Marsh: Abandon TRIA at your peril

Written by Editor, CIR

Discontinuation of a government-mandated terrorism backstop would have an adverse effect on the long-term availability and affordability of terrorism insurance, warns Marsh.

In the event that the Terrorism Risk Insurance Act (TRIA) is discontinued and not replaced by a similar government-sponsored programme, Marsh anticipates that the availability of terrorism insurance would be greatly reduced in high-risk areas, such as business districts within major metropolitan areas. The broker also anticipates that pricing for terrorism insurance would dramatically increase in these high-risk areas. This would have a profoundly negative impact on those businesses with the greatest need for protection against terrorism risks.

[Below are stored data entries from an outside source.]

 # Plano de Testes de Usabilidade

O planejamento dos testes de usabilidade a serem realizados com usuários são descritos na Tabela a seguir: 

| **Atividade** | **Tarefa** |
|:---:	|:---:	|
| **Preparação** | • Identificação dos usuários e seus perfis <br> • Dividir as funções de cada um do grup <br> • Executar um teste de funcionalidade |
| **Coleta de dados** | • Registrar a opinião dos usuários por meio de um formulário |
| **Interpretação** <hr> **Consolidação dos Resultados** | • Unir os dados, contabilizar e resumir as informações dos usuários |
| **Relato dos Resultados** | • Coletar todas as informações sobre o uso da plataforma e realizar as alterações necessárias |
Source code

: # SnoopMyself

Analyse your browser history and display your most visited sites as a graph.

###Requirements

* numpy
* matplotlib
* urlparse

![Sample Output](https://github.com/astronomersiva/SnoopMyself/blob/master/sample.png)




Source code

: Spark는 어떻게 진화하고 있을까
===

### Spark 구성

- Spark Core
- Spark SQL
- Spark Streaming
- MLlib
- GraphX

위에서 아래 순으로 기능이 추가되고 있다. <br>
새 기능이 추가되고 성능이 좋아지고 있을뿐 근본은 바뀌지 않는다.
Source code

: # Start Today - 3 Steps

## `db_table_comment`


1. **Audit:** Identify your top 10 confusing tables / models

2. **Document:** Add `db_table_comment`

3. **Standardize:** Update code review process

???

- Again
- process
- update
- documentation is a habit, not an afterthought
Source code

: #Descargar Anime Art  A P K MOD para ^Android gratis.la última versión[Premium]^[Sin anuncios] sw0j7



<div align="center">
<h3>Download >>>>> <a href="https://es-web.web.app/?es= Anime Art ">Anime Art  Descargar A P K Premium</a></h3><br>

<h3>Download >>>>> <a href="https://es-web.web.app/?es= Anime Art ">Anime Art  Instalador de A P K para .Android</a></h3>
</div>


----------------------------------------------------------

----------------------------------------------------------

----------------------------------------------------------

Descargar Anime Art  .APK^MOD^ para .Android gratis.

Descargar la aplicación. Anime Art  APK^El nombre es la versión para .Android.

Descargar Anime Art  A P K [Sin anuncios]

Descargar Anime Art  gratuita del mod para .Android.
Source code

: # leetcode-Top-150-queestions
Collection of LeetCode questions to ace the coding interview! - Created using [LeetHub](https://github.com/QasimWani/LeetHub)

“Terrorism, in all its forms, remains a significant risk that will need to be insured again over the long-term,” said Ben Tucker, leader of Marsh’s Property Specialised Risk Group. “Marsh would expect significant and adverse market impact in the absence of the TRIA backstop, as insurers do not have sufficient capacity to meet the terrorism risk needs of policyholders.”

The findings of The Marsh Report: Terrorism Risk Insurance 2010, the firm's recently published annual report on terrorism, indicate that the long-term availability of an affordable terrorism risk transfer mechanism is critical to US businesses and foreign businesses operating in the United States. TRIA has provided such a mechanism since it was enacted in 2002.